## Exercise prompt
Give again, word for word, the lines below that run from the line with "## Properties" through the line with "Beşiktaş, Ziraat Türkiye". Drop the pictures.

## Excerpted data
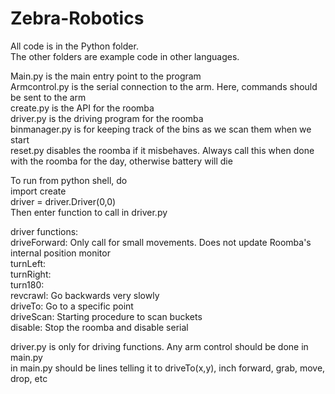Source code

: # Zebra-Robotics   
  
All code is in the Python folder.   
The other folders are example code in other languages.



Main.py is the main entry point to the program   
Armcontrol.py is the serial connection to the arm. Here, commands should be sent to the arm   
create.py is the API for the roomba   
driver.py is the driving program for the roomba   
binmanager.py is for keeping track of the bins as we scan them when we start   
reset.py disables the roomba if it misbehaves. Always call this when done with the roomba for the day, otherwise battery will die   


To run from python shell, do   
import create    
driver = driver.Driver(0,0)   
Then enter function to call in driver.py   


driver functions:   
driveForward: Only call for small movements. Does not update Roomba's internal position monitor   
turnLeft:   
turnRight:    
turn180:   
revcrawl:  Go backwards very slowly   
driveTo: Go to a specific point   
driveScan: Starting procedure to scan buckets   
disable:   Stop the roomba and disable serial   

driver.py is only for driving functions. Any arm control should be done in main.py   
in main.py should be lines telling it to driveTo(x,y), inch forward, grab, move, drop, etc   
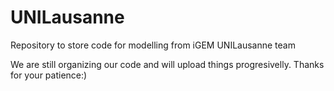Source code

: # UNILausanne
Repository to store code for modelling from iGEM UNILausanne team

We are still organizing our code and will upload things progresivelly. Thanks for your patience:)
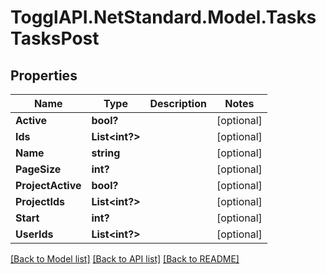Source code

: # TogglAPI.NetStandard.Model.TasksTasksPost
## Properties

Name | Type | Description | Notes
------------ | ------------- | ------------- | -------------
**Active** | **bool?** |  | [optional] 
**Ids** | **List&lt;int?&gt;** |  | [optional] 
**Name** | **string** |  | [optional] 
**PageSize** | **int?** |  | [optional] 
**ProjectActive** | **bool?** |  | [optional] 
**ProjectIds** | **List&lt;int?&gt;** |  | [optional] 
**Start** | **int?** |  | [optional] 
**UserIds** | **List&lt;int?&gt;** |  | [optional] 

[[Back to Model list]](../README.md#documentation-for-models) [[Back to API list]](../README.md#documentation-for-api-endpoints) [[Back to README]](../README.md)


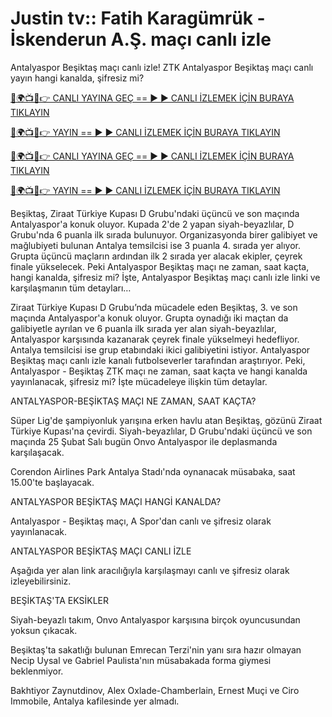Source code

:# Justin tv:: Fatih Karagümrük - İskenderun A.Ş. maçı canlı izle #

Antalyaspor Beşiktaş maçı canlı izle! ZTK Antalyaspor Beşiktaş maçı canlı yayın hangi kanalda, şifresiz mi?

[🔴🌍📺📱👉 CANLI YAYINA GEÇ == ► ► CANLI İZLEMEK İÇİN BURAYA TIKLAYIN](https://t.co/mXmll5gaHf)

[🔴🌍📺📱👉 YAYIN == ► ► CANLI İZLEMEK İÇİN BURAYA TIKLAYIN](https://t.co/mXmll5gaHf)

[🔴🌍📺📱👉 CANLI YAYINA GEÇ == ► ► CANLI İZLEMEK İÇİN BURAYA TIKLAYIN](https://t.co/mXmll5gaHf)

[🔴🌍📺📱👉 YAYIN == ► ► CANLI İZLEMEK İÇİN BURAYA TIKLAYIN](https://t.co/mXmll5gaHf)

Beşiktaş, Ziraat Türkiye Kupası D Grubu'ndaki üçüncü ve son maçında Antalyaspor'a konuk oluyor. Kupada 2'de 2 yapan siyah-beyazlılar, D Grubu'nda 6 puanla ilk sırada bulunuyor. Organizasyonda birer galibiyet ve mağlubiyeti bulunan Antalya temsilcisi ise 3 puanla 4. sırada yer alıyor. Grupta üçüncü maçların ardından ilk 2 sırada yer alacak ekipler, çeyrek finale yükselecek. Peki Antalyaspor Beşiktaş maçı ne zaman, saat kaçta, hangi kanalda, şifresiz mi? İşte, Antalyaspor Beşiktaş maçı canlı izle linki ve karşılaşmanın tüm detayları…

Ziraat Türkiye Kupası D Grubu’nda mücadele eden Beşiktaş, 3. ve son maçında Antalyaspor'a konuk oluyor. Grupta oynadığı iki maçtan da galibiyetle ayrılan ve 6 puanla ilk sırada yer alan siyah-beyazlılar, Antalyaspor karşısında kazanarak çeyrek finale yükselmeyi hedefliyor. Antalya temsilcisi ise grup etabındaki ikici galibiyetini istiyor. Antalyaspor Beşiktaş maçı canlı izle kanalı futbolseverler tarafından araştırıyor. Peki, Antalyaspor - Beşiktaş ZTK maçı ne zaman, saat kaçta ve hangi kanalda yayınlanacak, şifresiz mi? İşte mücadeleye ilişkin tüm detaylar.

ANTALYASPOR-BEŞİKTAŞ MAÇI NE ZAMAN, SAAT KAÇTA?

Süper Lig'de şampiyonluk yarışına erken havlu atan Beşiktaş, gözünü Ziraat Türkiye Kupası'na çevirdi. Siyah-beyazlılar, D Grubu'ndaki üçüncü ve son maçında 25 Şubat Salı bugün Onvo Antalyaspor ile deplasmanda karşılaşacak.

Corendon Airlines Park Antalya Stadı'nda oynanacak müsabaka, saat 15.00'te başlayacak.

ANTALYASPOR BEŞİKTAŞ MAÇI HANGİ KANALDA?

Antalyaspor - Beşiktaş maçı, A Spor'dan canlı ve şifresiz olarak yayınlanacak.

ANTALYASPOR BEŞİKTAŞ MAÇI CANLI İZLE

Aşağıda yer alan link aracılığıyla karşılaşmayı canlı ve şifresiz olarak izleyebilirsiniz.

BEŞİKTAŞ'TA EKSİKLER

Siyah-beyazlı takım, Onvo Antalyaspor karşısına birçok oyuncusundan yoksun çıkacak.

Beşiktaş'ta sakatlığı bulunan Emrecan Terzi'nin yanı sıra hazır olmayan Necip Uysal ve Gabriel Paulista'nın müsabakada forma giymesi beklenmiyor.

Bakhtiyor Zaynutdinov, Alex Oxlade-Chamberlain, Ernest Muçi ve Ciro Immobile, Antalya kafilesinde yer almadı.
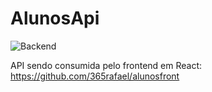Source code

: # AlunosApi

![Backend](https://user-images.githubusercontent.com/97065934/223105645-61999475-fd41-4545-af6f-a01a9989baf8.png)

API sendo consumida pelo frontend em React: https://github.com/365rafael/alunosfront
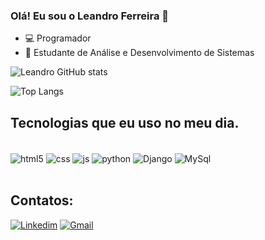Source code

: ### Olá! Eu sou o Leandro Ferreira 👋
- 💻 Programador
- 📘 Estudante de Análise e Desenvolvimento de Sistemas


![Leandro GitHub stats](https://github-readme-stats.vercel.app/api?username=Leandr0fs&show_icons=true&theme=tokyonight)

![Top Langs](https://github-readme-stats.vercel.app/api/top-langs/?username=Leandr0fs&layout=compact)

## Tecnologias que eu uso no meu dia.
<div style="display: inline_block"><br/>
  <img align="center" alt="html5" src="https://img.shields.io/badge/HTML5-E34F26?style=for-the-badge&logo=html5&logoColor=white"/>
  <img align="center" alt="css" src="https://img.shields.io/badge/CSS3-1572B6?style=for-the-badge&logo=css3&logoColor=white"/>
  <img align="center" alt="js" src="https://img.shields.io/badge/JavaScript-F7DF1E?style=for-the-badge&logo=javascript&logoColor=black"/>
  <img align="center" alt="python" src="https://img.shields.io/badge/Python-3776AB?style=for-the-badge&logo=python&logoColor=white"/>
  <img align="center" alt="Django" src="https://img.shields.io/badge/Django-092E20?style=for-the-badge&logo=django&logoColor=white"/>
  <img align="center" alt="MySql" src="https://img.shields.io/badge/MySQL-00000F?style=for-the-badge&logo=mysql&logoColor=white"/>
</div><br/>


## Contatos:<br/>
[![Linkedim](https://img.shields.io/badge/LinkedIn-0077B5?style=for-the-badge&logo=linkedin&logoColor=white)](https://www.linkedin.com/in/leandro-ferreira-santos-656b91278)
[![Gmail](https://img.shields.io/badge/Gmail-D14836?style=for-the-badge&logo=gmail&logoColor=white)](mailto:leandroferreiras128@gmail.com)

## Solution to the problem
## Properties

Name | Type | Description | Notes
------------ | ------------- | ------------- | -------------
**Active** | **bool?** |  | [optional] 
**Ids** | **List&lt;int?&gt;** |  | [optional] 
**Name** | **string** |  | [optional] 
**PageSize** | **int?** |  | [optional] 
**ProjectActive** | **bool?** |  | [optional] 
**ProjectIds** | **List&lt;int?&gt;** |  | [optional] 
**Start** | **int?** |  | [optional] 
**UserIds** | **List&lt;int?&gt;** |  | [optional] 

[[Back to Model list]](../README.md#documentation-for-models) [[Back to API list]](../README.md#documentation-for-api-endpoints) [[Back to README]](../README.md)


Source code

:# Justin tv:: Fatih Karagümrük - İskenderun A.Ş. maçı canlı izle #

Antalyaspor Beşiktaş maçı canlı izle! ZTK Antalyaspor Beşiktaş maçı canlı yayın hangi kanalda, şifresiz mi?

[🔴🌍📺📱👉 CANLI YAYINA GEÇ == ► ► CANLI İZLEMEK İÇİN BURAYA TIKLAYIN](https://t.co/mXmll5gaHf)

[🔴🌍📺📱👉 YAYIN == ► ► CANLI İZLEMEK İÇİN BURAYA TIKLAYIN](https://t.co/mXmll5gaHf)

[🔴🌍📺📱👉 CANLI YAYINA GEÇ == ► ► CANLI İZLEMEK İÇİN BURAYA TIKLAYIN](https://t.co/mXmll5gaHf)

[🔴🌍📺📱👉 YAYIN == ► ► CANLI İZLEMEK İÇİN BURAYA TIKLAYIN](https://t.co/mXmll5gaHf)

Beşiktaş, Ziraat Türkiye Kupası D Grubu'ndaki üçüncü ve son maçında Antalyaspor'a konuk oluyor. Kupada 2'de 2 yapan siyah-beyazlılar, D Grubu'nda 6 puanla ilk sırada bulunuyor. Organizasyonda birer galibiyet ve mağlubiyeti bulunan Antalya temsilcisi ise 3 puanla 4. sırada yer alıyor. Grupta üçüncü maçların ardından ilk 2 sırada yer alacak ekipler, çeyrek finale yükselecek. Peki Antalyaspor Beşiktaş maçı ne zaman, saat kaçta, hangi kanalda, şifresiz mi? İşte, Antalyaspor Beşiktaş maçı canlı izle linki ve karşılaşmanın tüm detayları…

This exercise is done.